We are very possibly the most corrupt human society since Sodom and Gomorrah. My daughter asked me the other day, "Are we really worse than every other society?" In essence, I responded, no. But we have so much power and so much influence. We are a city on a hill, whether we like it or not. And we have replaced our lampstand with the noxious fumes of the smokestack - we have replaced our light with the dark-breathing vapor of our perversions.

To whom much is given, much shall be required. It was Jefferson who said that when he thinks of the responsibilities God has entrusted to the United States, he trembles to realize that He is a just God. We cannot, we must not, imagine for a moment that this first principle of stewardship will somehow be set aside for our nation because we have some special relation to God. If we do, then we are most to be pitied, for we have brought great shame on His name.

So I said to God, in effect, how can it be that in this dark and lost world He will reveal the righteousness of the just.

Then I picked up my Psalter again and read,
"Do not fret yourself over one who prospers,
the one who succeeds in evil schemes.
Refrain from anger, leave rage alone;
do not fret yourself; it leads only to evil.
For evildoers shall be cut off,
But those who wait upon the Lord shall possess the Land.
In a little while the wicked shall be no more;
You shall search out their place, but they will not be there."
But the meek shall inherit the land;
They will delight in abundance of peace."

In the past, I would read these verses in a somewhat analytical manner.

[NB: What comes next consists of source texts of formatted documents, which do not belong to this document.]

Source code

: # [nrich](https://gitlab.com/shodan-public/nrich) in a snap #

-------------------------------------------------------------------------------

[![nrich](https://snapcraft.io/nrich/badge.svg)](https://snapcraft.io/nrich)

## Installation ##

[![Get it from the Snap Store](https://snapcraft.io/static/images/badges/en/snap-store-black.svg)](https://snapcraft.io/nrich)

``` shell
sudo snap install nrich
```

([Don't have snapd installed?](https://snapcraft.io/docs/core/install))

That is to say, I would read them as an interested party, but that is because I have always loved the Word of God, no matter what it is talking about. "Give me a genealogy, Lord. I just want to hear your voice." But that didn't make the genealogy itself directly interesting to me. That came later.

Even so with some of these thoughts in Psalm 37. But consider: The Lord called Abraham out of one place and to another place. He promised him land. Earth. Over and over again he describes it in earthy terms. "Unto thy seed I will give this land," "the land was not able to bear [Abraham and Lot]," "All the land which thou seest, to thee will I give it," "Arise, walk through the land... for I will give it unto thee," and so on.

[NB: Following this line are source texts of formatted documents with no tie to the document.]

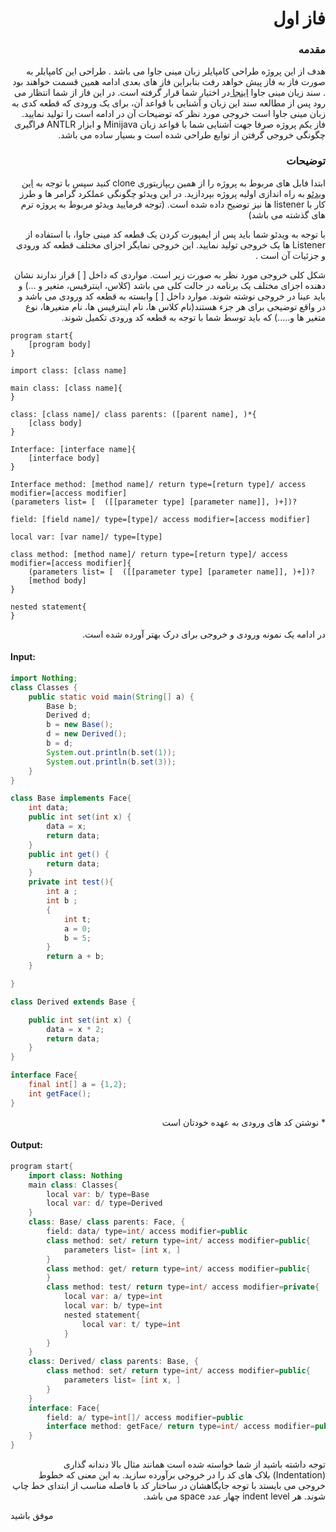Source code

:
<h1 dir="rtl">فاز اول</h1>

<h3 dir="rtl"> مقدمه</h3>
<p dir="rtl">
هدف از این پروژه طراحی کامپایلر زبان مینی جاوا می باشد . طراحی این کامپایلر به صورت فاز به فاز پیش خواهد رفت بنابراین فاز های بعدی ادامه همین قسمت خواهند بود .
سند زیان مینی جاوا <a href="https://github.com/fazixa/CompilerDesignProjectDescription/tree/master/Documentation">اینجا </a> در اختیار شما قرار گرفته است. در این فاز از شما انتظار می رود پس از مطالعه سند این زبان و آشنایی با قواعد آن، برای یک ورودی که قطعه کدی به زبان مینی جاوا است خروجی مورد نظر که توضیحات آن در ادامه است را تولید نمایید.
فاز یکم پروژه صرفا جهت آشنایی شما با قواعد زبان Minijava و ابزار ANTLR  فراگیری چگونگی خروجی گرفتن از توابع طراحی شده است و  بسیار ساده می باشد.

</p>


<h3 dir="rtl">توضیحات</h3>

<p dir="rtl">
ابتدا فابل های مربوط به پروژه را از همین ریپازیتوری clone کنید
 سپس با توجه به <a href="https://www.aparat.com/v/1pnKe/%D8%AA%D9%88%D8%B6%DB%8C%D8%AD_%D9%BE%D8%B1%D9%88%DA%98%D9%87_%DA%A9%D8%A7%D9%85%D9%BE%D8%A7%DB%8C%D9%84%D8%B1_%D8%AF%D8%A7%D9%86%D8%B4%DA%AF%D8%A7%D9%87_%D9%81%D8%B1%D8%AF%D9%88%D8%B3%DB%8C_%D9%85%D8%B4%D9%87%D8%AF_2019">این ویدئو</a>  به راه اندازی اولیه پروژه بپردازید. در این ویدئو  چگونگی عملکرد گرامر ها و طرز کار با listener ها نیز توضیح داده شده است. (توجه فرمایید ویدئو مربوط به پروژه ترم های گذشته می باشد)
 <p dir="rtl">
با توجه به ویدئو شما باید پس از ایمپورت کردن یک قطعه کد مینی جاوا،  با استفاده از Listener ها یک خروجی تولید نمایید. این خروجی  نمایگر اجزای مختلف قطعه کد ورودی و جزئیات آن است .




</p>

<p dir="rtl">
 شکل کلی خروجی مورد نظر به صورت زیر است.
مواردی که داخل [ ] قرار ندارند نشان دهنده اجزای مختلف یک برنامه در حالت کلی می باشد (کلاس، اینترفیس، متغیر و ...) و باید عینا در خروجی  نوشته  شوند. موارد داخل [ ]  وابسته به قطعه کد ورودی می باشد و در واقع توضیحی برای هر جزء هستند(نام کلاس ها، نام اینترفیس ها، نام متغیرها، نوع متغیر ها و.....) که باید  توسط شما با توجه به قطعه کد ورودی تکمیل شوند.



</p>

```
program start{
	[program body]
}

import class: [class name]

main class: [class name]{
}

class: [class name]/ class parents: ([parent name], )*{
	[class body]
}

Interface: [interface name]{
	[interface body]
}

Interface method: [method name]/ return type=[return type]/ access modifier=[access modifier]
(parameters list= [  ([[parameter type] [parameter name]], )+])?

field: [field name]/ type=[type]/ access modifier=[access modifier] 

local var: [var name]/ type=[type]

class method: [method name]/ return type=[return type]/ access modifier=[access modifier]{
	(parameters list= [  ([[parameter type] [parameter name]], )+])?
	[method body]
}

nested statement{
}
```
<p dir="rtl">
در ادامه یک نمونه ورودی و خروجی برای درک بهتر آورده شده است.
</p>

#### Input:
```java
import Nothing;
class Classes {
	public static void main(String[] a) {
		Base b;
		Derived d;
  		b = new Base();
 		d = new Derived();
		b = d;
		System.out.println(b.set(1));
		System.out.println(b.set(3));
	}
}

class Base implements Face{
	int data;
	public int set(int x) {
		data = x;
		return data;
	}
	public int get() {
		return data;
	}
	private int test(){
	    int a ;
	    int b ;
	    {
	        int t;
	        a = 0;
	        b = 5;
	    }
	    return a + b;
	}

}

class Derived extends Base {

	public int set(int x) {
		data = x * 2;
		return data;
	}
}

interface Face{
    final int[] a = {1,2};
    int getFace();
}

```

<p dir="rtl"> 
* نوشتن کد های ورودی به عهده خودتان است
</p>

#### Output:
```java
program start{
	import class: Nothing
	main class: Classes{
		local var: b/ type=Base
		local var: d/ type=Derived
	}
	class: Base/ class parents: Face, {
		field: data/ type=int/ access modifier=public
		class method: set/ return type=int/ access modifier=public{
			parameters list= [int x, ]
		}
		class method: get/ return type=int/ access modifier=public{
		}
		class method: test/ return type=int/ access modifier=private{
			local var: a/ type=int
			local var: b/ type=int
			nested statement{
				local var: t/ type=int
			}
		}
	}
	class: Derived/ class parents: Base, {
		class method: set/ return type=int/ access modifier=public{
			parameters list= [int x, ]
		}
	}
	interface: Face{
		field: a/ type=int[]/ access modifier=public
		interface method: getFace/ return type=int/ access modifier=public
	}
}
```
<p dir="rtl">
توجه داشته باشید از شما خواسته شده است همانند مثال بالا دندانه گذاری (Indentation) بلاک های کد را در خروجی برآورده سازید. به این معنی که خطوط خروجی می بایستد با توجه جایگاهشان در ساختار کد با فاصله مناسب از ابتدای خط چاپ شوند. هر indent level چهار عدد space می باشد.
</p>

موفق باشید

You come out of it distinctly impressed with the love of the maker for His creation. He doesn't want abusers and wicked people to inherit this stuff. He wants to give it to people who will love and care for it. So he takes it away from the Canaanites and gives it to Israel, on the grounds of a covenant. The essence of that covenant is that He will be their God and they will be His people and He will give them a land, a place, in which they will be His people.

In the end, there is only one truly worthy of this land, and that is His only begotten Son. This Son will inherit the land. He will also be given the nations for His inheritence.

We cannot lose sight of the value God places on land and place. Of the wicked He says, "You shall search out their place, but they will not be there." I wonder if we haven't become a culture of movers rather than settlers precisely to enact this principle. The wicked will lose their place as punishment, but they will also lose their place because wickedness promotes wanderlust. It doesn't love.

Love loves particular things. It loves the maple tree whose branches shade the whole back yard inside the white fence, it loves the spot on the river where the sun smiles in the morning and is shaded in the afternoon, it loves the azaleas along the fence, its heart goes out to the fallen log on the trail in the wood where the lover so often sat to rest as a young man.

The loving heart doesn't wander. The wicked heart has one song and theme: More, more, more. It cannot rest. It frets, and envies, and reaches. It plots against the righteous and gnashes at them with their teeth.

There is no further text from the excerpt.